Quelques minutes après m’être assise devant mon ordinateur, Osman a appelé. Je lui avais donné une leçon de violon en ligne plus tôt dans l’après-midi. Nous avions terminé la leçon quelques instants avant l’explosion. Maintenant, il rappelait, les yeux effarés, le visage en sueur, son téléphone qui filmait pour me montrer la destruction du minuscule appartement de sa famille.
« Tout est cassé. Tout est cassé, Madame. »
Ce n’était pas nouveau pour lui. Les membres de sa famille était les bombardée d’Alep en Syrie six ans plus tôt. Pour lui, la tragédie du 4 août n’était pas l’appartement détruit. C’était le cycle familier des pertes.

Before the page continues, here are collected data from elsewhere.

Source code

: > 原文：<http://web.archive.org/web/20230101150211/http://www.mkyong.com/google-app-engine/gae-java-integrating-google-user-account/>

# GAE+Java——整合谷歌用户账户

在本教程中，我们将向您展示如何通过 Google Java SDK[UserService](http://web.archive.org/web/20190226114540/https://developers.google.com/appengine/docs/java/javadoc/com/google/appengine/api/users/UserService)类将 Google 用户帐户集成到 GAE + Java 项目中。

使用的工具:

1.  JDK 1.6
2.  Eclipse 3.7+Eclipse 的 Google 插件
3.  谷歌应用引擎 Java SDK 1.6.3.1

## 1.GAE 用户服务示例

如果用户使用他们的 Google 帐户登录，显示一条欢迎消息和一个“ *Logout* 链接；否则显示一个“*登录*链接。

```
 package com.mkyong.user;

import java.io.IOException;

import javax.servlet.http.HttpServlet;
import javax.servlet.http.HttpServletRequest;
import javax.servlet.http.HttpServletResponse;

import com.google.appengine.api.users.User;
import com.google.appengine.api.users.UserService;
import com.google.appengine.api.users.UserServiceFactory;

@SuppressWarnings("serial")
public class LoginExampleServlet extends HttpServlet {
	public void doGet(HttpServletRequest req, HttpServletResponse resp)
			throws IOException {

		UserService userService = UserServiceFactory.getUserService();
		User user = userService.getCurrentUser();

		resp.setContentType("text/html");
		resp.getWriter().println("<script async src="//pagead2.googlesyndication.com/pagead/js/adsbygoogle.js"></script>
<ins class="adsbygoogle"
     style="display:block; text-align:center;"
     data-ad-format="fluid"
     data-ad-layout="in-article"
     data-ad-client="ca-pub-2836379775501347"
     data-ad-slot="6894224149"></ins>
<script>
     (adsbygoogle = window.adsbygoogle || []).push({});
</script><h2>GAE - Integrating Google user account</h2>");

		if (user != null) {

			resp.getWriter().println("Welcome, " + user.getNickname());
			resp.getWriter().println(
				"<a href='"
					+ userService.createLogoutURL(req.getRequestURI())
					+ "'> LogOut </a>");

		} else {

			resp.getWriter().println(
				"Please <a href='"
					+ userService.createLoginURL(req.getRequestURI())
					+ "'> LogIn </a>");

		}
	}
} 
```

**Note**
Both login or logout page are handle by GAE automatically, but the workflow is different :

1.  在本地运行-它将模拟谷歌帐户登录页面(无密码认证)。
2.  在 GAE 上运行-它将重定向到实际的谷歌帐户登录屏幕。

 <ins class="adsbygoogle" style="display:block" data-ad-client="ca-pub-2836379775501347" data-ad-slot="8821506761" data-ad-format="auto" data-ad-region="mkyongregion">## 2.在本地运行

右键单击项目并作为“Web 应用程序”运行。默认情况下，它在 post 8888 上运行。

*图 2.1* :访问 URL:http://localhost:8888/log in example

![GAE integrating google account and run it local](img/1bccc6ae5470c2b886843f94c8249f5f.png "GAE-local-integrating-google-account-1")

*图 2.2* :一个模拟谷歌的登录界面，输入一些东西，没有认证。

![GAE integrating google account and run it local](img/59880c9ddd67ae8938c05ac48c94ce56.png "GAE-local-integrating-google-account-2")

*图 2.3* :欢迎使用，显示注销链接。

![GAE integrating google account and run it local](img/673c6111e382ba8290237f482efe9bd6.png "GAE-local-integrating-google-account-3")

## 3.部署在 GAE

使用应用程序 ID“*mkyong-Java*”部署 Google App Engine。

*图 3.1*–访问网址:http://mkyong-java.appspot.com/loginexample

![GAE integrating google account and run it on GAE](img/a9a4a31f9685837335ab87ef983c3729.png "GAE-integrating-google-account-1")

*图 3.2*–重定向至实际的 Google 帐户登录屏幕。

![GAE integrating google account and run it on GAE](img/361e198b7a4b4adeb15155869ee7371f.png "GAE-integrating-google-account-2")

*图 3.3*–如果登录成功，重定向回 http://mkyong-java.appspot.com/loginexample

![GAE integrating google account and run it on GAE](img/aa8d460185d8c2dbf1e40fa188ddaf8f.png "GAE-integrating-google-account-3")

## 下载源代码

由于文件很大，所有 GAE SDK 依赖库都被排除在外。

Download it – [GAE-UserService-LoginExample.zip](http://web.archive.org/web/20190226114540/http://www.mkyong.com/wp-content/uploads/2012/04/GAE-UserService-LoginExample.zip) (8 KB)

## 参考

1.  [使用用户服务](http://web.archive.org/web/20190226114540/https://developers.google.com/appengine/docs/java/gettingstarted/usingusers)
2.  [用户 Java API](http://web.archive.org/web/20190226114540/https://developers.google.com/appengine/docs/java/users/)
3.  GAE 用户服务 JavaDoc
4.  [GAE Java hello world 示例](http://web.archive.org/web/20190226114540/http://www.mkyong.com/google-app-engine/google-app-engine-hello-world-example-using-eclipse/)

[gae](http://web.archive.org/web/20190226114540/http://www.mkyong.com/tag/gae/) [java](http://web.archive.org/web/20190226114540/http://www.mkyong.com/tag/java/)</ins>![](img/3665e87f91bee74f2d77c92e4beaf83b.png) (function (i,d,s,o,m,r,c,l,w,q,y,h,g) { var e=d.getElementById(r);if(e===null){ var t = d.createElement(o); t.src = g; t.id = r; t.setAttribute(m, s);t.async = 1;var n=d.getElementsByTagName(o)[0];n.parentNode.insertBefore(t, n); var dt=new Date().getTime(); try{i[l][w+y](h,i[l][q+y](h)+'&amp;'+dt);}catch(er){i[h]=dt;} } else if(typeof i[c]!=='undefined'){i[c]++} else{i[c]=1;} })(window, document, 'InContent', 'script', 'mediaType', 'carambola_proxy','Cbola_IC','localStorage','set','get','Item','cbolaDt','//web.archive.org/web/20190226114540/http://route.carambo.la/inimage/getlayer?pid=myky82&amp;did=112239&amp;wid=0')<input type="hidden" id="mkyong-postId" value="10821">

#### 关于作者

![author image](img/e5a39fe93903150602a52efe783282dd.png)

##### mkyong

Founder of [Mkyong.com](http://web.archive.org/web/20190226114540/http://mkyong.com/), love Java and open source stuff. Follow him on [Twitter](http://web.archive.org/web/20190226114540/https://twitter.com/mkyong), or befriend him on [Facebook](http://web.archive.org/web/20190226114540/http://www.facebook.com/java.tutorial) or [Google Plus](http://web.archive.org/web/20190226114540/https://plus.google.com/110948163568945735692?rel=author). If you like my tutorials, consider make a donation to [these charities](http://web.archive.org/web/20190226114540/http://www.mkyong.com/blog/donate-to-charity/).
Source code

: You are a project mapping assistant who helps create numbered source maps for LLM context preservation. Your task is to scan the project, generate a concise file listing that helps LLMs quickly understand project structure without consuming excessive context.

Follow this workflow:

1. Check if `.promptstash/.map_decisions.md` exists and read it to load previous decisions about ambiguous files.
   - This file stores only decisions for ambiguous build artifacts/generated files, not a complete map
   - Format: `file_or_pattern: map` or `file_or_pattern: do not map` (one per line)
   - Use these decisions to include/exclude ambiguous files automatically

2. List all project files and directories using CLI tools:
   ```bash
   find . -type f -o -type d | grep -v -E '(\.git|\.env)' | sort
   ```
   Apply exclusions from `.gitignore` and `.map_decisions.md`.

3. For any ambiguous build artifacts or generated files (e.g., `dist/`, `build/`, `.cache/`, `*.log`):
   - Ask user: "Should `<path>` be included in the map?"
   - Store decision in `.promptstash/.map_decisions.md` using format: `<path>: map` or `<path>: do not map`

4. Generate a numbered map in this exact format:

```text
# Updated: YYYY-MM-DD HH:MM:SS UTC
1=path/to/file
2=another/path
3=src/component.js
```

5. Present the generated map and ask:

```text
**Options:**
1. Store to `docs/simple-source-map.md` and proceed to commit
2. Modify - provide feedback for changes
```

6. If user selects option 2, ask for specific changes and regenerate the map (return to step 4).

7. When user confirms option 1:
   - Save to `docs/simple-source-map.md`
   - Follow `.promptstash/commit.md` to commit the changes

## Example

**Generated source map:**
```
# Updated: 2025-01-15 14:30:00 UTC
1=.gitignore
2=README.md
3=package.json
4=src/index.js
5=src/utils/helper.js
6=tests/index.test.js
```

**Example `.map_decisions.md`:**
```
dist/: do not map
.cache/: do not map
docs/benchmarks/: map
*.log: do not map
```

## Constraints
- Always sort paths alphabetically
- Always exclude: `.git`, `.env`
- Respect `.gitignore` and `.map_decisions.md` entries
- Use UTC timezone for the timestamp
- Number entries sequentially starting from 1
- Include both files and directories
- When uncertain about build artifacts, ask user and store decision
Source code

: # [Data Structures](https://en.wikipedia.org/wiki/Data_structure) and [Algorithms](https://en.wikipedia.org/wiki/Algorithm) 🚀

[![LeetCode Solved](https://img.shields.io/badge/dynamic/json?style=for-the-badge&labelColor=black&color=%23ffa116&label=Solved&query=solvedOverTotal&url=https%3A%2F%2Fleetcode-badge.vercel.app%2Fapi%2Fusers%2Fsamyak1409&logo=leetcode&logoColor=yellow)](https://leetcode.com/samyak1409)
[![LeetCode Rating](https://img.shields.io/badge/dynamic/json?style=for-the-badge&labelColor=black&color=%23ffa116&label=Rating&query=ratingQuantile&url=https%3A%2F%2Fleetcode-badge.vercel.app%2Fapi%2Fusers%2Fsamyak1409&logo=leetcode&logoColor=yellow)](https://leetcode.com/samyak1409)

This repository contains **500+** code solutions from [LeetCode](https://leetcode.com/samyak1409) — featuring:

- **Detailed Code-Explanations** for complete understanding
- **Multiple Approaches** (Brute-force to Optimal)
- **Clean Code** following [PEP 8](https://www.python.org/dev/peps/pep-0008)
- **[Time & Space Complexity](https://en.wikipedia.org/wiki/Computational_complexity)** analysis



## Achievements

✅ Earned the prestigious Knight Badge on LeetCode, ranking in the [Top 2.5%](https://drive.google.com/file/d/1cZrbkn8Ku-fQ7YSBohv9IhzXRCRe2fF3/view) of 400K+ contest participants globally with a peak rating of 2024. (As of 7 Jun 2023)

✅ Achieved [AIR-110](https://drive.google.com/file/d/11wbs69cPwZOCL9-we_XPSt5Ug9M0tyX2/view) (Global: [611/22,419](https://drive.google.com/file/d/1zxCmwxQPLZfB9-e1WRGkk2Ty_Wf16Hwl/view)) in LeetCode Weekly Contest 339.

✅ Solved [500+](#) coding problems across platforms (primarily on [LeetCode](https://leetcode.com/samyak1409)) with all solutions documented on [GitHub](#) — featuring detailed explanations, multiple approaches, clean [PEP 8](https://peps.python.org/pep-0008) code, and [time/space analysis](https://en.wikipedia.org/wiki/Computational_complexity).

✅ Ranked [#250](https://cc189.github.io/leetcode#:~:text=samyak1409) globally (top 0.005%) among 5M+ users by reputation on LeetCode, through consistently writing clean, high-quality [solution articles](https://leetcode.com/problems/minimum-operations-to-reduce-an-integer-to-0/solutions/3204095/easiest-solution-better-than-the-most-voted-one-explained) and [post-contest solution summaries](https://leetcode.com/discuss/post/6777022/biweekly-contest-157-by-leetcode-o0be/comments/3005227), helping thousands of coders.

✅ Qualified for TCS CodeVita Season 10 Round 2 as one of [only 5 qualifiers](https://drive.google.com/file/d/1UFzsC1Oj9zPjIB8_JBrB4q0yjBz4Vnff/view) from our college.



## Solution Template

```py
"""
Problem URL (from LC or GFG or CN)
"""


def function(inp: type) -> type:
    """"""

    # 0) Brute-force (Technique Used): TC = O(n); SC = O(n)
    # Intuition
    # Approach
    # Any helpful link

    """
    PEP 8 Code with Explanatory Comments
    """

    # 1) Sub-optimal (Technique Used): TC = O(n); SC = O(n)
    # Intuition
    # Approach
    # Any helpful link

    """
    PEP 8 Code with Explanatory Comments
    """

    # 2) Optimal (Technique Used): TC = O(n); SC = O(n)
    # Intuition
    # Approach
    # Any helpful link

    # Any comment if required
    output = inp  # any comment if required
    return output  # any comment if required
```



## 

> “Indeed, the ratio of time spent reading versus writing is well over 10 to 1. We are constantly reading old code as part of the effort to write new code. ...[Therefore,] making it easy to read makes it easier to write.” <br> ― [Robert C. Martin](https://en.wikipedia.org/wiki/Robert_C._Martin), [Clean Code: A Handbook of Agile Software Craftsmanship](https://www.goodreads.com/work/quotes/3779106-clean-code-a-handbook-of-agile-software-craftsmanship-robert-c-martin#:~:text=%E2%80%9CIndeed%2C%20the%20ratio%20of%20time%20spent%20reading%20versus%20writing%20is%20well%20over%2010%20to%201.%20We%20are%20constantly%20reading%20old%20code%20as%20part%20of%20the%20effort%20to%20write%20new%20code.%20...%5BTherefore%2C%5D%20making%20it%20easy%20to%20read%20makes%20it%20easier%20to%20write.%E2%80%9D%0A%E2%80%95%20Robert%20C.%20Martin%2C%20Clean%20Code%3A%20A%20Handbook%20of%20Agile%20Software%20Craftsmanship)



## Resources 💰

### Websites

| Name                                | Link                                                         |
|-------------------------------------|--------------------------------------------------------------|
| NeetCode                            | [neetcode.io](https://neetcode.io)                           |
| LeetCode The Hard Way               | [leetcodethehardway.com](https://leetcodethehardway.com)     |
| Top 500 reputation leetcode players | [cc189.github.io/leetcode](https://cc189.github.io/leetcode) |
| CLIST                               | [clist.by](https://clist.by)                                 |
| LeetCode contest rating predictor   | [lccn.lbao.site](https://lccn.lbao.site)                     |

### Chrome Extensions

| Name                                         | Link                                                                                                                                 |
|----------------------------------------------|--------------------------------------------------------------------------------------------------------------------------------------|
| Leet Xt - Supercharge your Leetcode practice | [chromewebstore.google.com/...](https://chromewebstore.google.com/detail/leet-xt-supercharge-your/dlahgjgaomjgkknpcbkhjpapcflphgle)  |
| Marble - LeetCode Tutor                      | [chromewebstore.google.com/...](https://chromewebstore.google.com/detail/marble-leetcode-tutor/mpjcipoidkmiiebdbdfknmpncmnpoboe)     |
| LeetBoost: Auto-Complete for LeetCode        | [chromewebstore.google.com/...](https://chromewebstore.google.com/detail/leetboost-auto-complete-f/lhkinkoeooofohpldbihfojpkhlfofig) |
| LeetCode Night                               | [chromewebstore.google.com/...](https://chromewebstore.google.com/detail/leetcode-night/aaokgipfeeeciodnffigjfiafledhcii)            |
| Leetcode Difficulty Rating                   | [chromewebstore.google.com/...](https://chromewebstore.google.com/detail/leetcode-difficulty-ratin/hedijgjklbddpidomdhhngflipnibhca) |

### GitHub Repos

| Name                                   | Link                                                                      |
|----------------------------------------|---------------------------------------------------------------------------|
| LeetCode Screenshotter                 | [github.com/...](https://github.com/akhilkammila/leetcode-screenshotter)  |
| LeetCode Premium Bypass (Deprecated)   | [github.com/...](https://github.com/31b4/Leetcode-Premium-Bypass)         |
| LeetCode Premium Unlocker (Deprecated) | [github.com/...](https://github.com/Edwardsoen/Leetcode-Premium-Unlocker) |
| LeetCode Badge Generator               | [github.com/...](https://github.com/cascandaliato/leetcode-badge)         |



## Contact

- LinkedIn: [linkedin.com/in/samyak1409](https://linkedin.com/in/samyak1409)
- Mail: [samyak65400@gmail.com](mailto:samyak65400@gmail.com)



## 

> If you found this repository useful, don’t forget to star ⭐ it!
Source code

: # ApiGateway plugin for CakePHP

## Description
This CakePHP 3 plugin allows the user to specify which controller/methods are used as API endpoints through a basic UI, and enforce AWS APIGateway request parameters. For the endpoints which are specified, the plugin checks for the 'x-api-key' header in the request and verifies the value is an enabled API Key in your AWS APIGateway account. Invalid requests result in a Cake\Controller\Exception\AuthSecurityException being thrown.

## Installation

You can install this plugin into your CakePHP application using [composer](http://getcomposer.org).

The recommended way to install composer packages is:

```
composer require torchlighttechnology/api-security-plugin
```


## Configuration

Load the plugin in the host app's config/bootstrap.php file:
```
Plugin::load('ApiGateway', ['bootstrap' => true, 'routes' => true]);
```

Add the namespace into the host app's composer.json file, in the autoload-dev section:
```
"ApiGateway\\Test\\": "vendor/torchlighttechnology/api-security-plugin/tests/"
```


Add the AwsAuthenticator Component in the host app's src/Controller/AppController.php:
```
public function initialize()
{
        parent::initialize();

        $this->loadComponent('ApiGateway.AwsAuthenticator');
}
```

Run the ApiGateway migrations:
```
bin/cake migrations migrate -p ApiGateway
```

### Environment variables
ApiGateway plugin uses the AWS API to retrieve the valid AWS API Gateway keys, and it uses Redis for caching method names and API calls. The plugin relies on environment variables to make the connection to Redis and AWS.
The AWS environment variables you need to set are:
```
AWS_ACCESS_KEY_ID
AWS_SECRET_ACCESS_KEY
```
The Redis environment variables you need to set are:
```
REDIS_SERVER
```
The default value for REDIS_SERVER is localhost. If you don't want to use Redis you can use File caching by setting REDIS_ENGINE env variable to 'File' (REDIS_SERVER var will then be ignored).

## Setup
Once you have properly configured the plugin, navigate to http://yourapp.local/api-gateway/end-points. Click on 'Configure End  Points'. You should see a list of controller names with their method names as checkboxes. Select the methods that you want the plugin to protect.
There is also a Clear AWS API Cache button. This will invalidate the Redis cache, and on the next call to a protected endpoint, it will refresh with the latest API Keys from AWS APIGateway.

C’est un cycle que je ne peux pas briser. Je ne parviens pas à endormir la douleur, récupérer les pertes, reconstruire un pays. Personne ne le peut. Mais nous ne sommes pas impuissants, nous ne sommes pas des victimes. Nous nous tenons en présence de Dieu, intercédant pour ce qui est au-delà de notre pouvoir de changer et Lui donnant la permission de défier le mal qui fléchit et qui fume.
Le bien peut en découler. Que le nom de Dieu soit honoré, sa puissance évidente pour réconforter et apporter l’espoir du meilleur que cela. Et que ce soit dans ma vie que le mieux se produise. Qu’il le réalise sur notre campus au Moyen-Orient, pour le cher Liban, et dans les « parties les plus extrêmes » de notre monde en difficulté.